A Canterbury woman is still waiting on an insurance settlement almost seven years after her family home was damaged in the February 2011 Christchurch earthquake.
Next month it will be seven years since the earthquake that claimed 185 lives, saw parts of the city red-zoned, and damaged or destroyed thousands of homes.
Nikki Ross' family home has no water or sewerage connections, and the family are still paying a mortgage and rates on a house that is unliveable.
Their garden however had flourished and it was now growing where the floor once was in the dining room.
"There's no floors so it's just a muck-filled swamp underneath the house that's growing a variety of different plants ... inside the property."
Ms Ross, who was diagnosed with melanoma during that period, told Checkpoint with John Campbell that most of the damage to their Woolston home occurred in the February quake but heavy liquefaction in June 2011 added serious land subsidence to the extensive structural damage.
"Seven years down the track, we are at the end of another failed repair.
"The house was initially repaired in 2013 only to find out it was a faulty repair ... It took until May 2016 for them to commence the rerepair.
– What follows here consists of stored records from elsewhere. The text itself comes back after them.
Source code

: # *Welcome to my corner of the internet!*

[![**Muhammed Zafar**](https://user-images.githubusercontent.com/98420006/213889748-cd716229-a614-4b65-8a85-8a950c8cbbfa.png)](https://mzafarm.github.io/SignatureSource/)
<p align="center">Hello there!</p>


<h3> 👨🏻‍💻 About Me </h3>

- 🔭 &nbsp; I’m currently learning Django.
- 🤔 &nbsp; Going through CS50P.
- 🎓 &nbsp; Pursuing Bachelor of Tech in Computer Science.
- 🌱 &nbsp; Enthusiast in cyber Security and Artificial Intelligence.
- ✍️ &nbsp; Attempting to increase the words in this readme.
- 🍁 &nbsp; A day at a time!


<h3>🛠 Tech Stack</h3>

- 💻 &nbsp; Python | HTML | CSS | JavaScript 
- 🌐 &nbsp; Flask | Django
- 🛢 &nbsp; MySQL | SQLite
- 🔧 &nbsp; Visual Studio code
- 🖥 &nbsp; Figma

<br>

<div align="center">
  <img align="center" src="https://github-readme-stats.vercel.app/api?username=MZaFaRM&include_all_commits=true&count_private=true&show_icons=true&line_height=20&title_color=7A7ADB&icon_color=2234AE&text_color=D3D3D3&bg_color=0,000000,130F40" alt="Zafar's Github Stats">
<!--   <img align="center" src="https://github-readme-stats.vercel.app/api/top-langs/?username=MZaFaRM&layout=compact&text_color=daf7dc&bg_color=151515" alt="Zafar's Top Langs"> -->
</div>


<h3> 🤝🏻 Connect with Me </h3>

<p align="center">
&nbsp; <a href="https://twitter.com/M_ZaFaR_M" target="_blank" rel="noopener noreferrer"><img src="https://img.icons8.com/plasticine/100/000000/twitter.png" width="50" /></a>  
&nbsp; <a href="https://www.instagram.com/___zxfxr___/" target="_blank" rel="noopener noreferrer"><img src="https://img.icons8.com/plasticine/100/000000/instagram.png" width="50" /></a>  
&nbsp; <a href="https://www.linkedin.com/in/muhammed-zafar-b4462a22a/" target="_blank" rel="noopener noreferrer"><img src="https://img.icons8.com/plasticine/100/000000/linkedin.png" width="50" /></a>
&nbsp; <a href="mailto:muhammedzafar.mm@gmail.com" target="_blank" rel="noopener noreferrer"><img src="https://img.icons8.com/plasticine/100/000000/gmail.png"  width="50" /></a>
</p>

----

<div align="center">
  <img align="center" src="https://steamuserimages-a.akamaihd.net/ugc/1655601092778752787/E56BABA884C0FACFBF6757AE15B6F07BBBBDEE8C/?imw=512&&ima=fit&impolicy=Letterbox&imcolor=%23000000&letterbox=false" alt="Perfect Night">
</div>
The house has now been left abandoned - no floors, no internal walls - since August 2016."
EQC had now conceded that it had made a mistake at the beginning, she said, and the house should have been a rebuild.
Trish Keith from EQC said it was hoping to offer the family a settlement in the next three weeks.
"I apologise unreservedly to Nikki and to her boy and it's just so unfortunate that we are so far down this track."